Upaya Sang Komandan itu tidak diikuti anak buah. Fakta baru dalam kasus pembalakan di Gedongtataan sekaligus menguatkan dugaan publik sebelumnya, jika selama ini aksi kejahatan pembalakan di Lampung diduga melibatkan oknum polisi. Faktanya, pembalakan sudah luar biasa mengkhawatirkan, sementara pelakunya minim tertangkap.

Harus diingat, tingkat kerusakan hutan di provinsi ini tergolong paling parah dibanding daerah lain di Sumatera, dengan tingkat degradasi kutipan 70 persen. Pembalakan liar menjadi momok menakutkan bagi kelestarian hutan di Bumi Lada.

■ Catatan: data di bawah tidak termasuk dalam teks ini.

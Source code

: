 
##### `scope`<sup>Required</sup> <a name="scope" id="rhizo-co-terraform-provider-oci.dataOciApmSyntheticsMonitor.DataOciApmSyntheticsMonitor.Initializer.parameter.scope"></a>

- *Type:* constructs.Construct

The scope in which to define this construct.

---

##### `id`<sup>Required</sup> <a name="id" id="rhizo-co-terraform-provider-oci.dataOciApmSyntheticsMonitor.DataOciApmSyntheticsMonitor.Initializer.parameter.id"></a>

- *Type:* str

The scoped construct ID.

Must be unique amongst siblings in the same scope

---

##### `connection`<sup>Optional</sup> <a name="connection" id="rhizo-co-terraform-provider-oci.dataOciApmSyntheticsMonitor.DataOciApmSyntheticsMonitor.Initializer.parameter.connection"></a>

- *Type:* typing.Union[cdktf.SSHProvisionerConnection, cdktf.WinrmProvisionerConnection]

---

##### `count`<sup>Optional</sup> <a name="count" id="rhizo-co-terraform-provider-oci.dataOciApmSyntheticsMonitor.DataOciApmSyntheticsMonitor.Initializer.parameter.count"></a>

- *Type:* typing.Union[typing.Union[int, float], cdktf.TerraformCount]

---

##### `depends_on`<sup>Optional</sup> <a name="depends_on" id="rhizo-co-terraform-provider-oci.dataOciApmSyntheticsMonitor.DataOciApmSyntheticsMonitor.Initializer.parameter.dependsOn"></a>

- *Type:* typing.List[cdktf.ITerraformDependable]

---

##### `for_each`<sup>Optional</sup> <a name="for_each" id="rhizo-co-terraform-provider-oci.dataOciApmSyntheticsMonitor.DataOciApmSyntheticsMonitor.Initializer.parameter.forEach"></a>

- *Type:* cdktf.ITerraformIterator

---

Sebanyak 60 persen hutan rusak akibat pembalakan.

Itu mengapa luas hutan Lampung setiap tahun menyusut. Pada 1991 luas hutan di daerah ini mencapai 1,237 juta hektare lebih (37,48%), pada 1999 luas areal hutan di Lampung 1,144 juta ha (34,67%), dan tahun 2000 luas areal hutan 1,004 juta ha (30,43%).

Seperti halnya dalam kasus narkoba, keterlibatan aparat penegak hukum dalam jejaring pembalakan liar tentu amat menguntungkan sindikat kejahatan tersebut. Keberadaan oknum aparat dalam sindikat tentu amat dibutuhkan terutama menciptakan rasa aman dalam menjalankan bisnis jahat mereka.

Penangkapan aparat di Register 19 Wan Abdul Rachman tentu memiliki makna ganda. Di satu sisi hal itu perlu diapresiasi sebagai keberhasilan aparat TNI dalam menegakkan hukum. Di sisi lain justru menjadi aib lantaran aparat yang seharusnya memburu pembalak justru menjadi pesakitan.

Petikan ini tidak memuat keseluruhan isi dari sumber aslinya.